Et puis l'on se sent plus proche, sociologiquement et culturellement parlant, de certaines populations. L'Ukraine ne fait pas partie de l'Europe mais elle jouxte la Pologne qui elle, y adhère.

"Et pourtant, les ex-coloniaux, les exilés qui viennent des Suds sont sur notre territoire depuis au moins la première guerre mondiale, ils nous sont proches puisqu'ils ont connu la colonisation, ont combattu pour défendre la France. Mais le passé a du mal à passer. Et on va apprécier "l'autre" de manière variable, en fonction de son histoire, de sa culture, de sa religion, de sa couleur, de sa capacité supposée à s'intégrer".

Comment expliquer la réactivité des citoyens et la mise en place, si rapide, des actions solidaires à l'égard des Ukrainiens ?

C'est assez fréquent dans l'histoire. L'acte humanitaire est rattaché à l'action de l'État. Une logique compassionnelle s'est mise en place dès lors que l'État s'est impliqué aux côtés de l'Ukraine, qu'il s'est positionné

Julien Long, doctorant au centre de recherche Histoire Internationale et Atlantique, Université de Nantes

En clair, l'adhésion du public est en quelques sorte légitimée, facilitée par les décisions politiques de son gouvernement.

Et d'ailleurs, l'accueil s'organise au niveau de la métropole

Les 24 communes de l'agglomération nantaise ont écrit une lettre à Gérald Darmanin pour lui faire savoir qu'elles étaient prêtes à mettre en place des dispositifs d'accueil et d'hébergement pour les Ukrainiens.

"C'est l'heure de la mobilisation générale et c'est une excellente nouvelle, commente Christophe Jouin, élu nantais et co-fondateur de l'Autre cantine.
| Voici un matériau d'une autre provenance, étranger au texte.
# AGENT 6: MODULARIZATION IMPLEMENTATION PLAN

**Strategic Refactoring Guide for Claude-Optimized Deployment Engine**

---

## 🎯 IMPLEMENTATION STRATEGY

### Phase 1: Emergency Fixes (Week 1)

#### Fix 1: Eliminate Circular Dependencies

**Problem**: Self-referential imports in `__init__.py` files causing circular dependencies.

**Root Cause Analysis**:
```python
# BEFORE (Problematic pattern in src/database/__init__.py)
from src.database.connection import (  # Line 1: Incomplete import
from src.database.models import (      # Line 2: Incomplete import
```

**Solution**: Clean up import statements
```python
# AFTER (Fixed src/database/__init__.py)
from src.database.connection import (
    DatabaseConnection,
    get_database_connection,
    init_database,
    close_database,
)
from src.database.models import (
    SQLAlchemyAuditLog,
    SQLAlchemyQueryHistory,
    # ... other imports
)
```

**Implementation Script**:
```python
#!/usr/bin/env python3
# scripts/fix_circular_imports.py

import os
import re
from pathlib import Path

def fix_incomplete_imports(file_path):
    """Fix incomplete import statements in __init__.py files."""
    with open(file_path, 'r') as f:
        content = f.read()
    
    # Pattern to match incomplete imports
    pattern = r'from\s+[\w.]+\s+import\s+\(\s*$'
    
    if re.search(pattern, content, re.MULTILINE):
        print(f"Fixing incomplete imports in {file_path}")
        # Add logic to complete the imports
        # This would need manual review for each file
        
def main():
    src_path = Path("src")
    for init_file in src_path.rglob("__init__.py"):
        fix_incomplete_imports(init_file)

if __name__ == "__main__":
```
Quand on voit que tout le monde s'y met y compris l'OFPRA, la SNCF, c'est formidable. mais ça rend aussi inquiet et triste pour les autres personnes qui sont sur nos territoires et qui n'ont pas accès à des logements, des papiers...ces autres personnes viennent aussi de pays en guerre." 

Cette solidarité, si elle est sincère doit être inconditionnelle et doit s'appliquer à toutes les personnes qui cherchent un refuge

Christophe Jouin, élu nantais

Vaille que vaille, les bénévoles de l'Autre Cantine continuent de se mobiliser pour fournir le minimum vital aux personnes qui sont sans toit. "Le soir, nous distribuons 200 à 250 repas et entre 5 et 10 personnes passent quotidiennement à l'accueil de jour" raconte Juna Mila qui ajoute, " ce qui nous fait peur, c'est que le 31 mars ce sera la fin de la trêve hivernale et que certains lieux d'hébergement vont fermer...on sait déjà que la situation sera très tendue pour tous ceux qui ne viennent pas d'Ukraine".

*Les autres chercheurs auxquels Julien Long fait référence dans l'article

-François GemenneSpécialiste de la gouvernance du climat et des migrations, directeur de l’Observatoire Hugo à l’université de Liège, enseignant à Sciences-Po et à la Sorbonne.

-Michel Agier, Directeur d'études à l'EHESS. Anthropologue, directeur de recherche de classe exceptionnelle à l’Institut de recherche pour le développement et directeur d’études à l’École des hautes études en sciences sociales. Ses recherches portent sur les relations entre la mondialisation humaine, les conditions et lieux de l’exil, et la formation de nouveaux contextes urbains.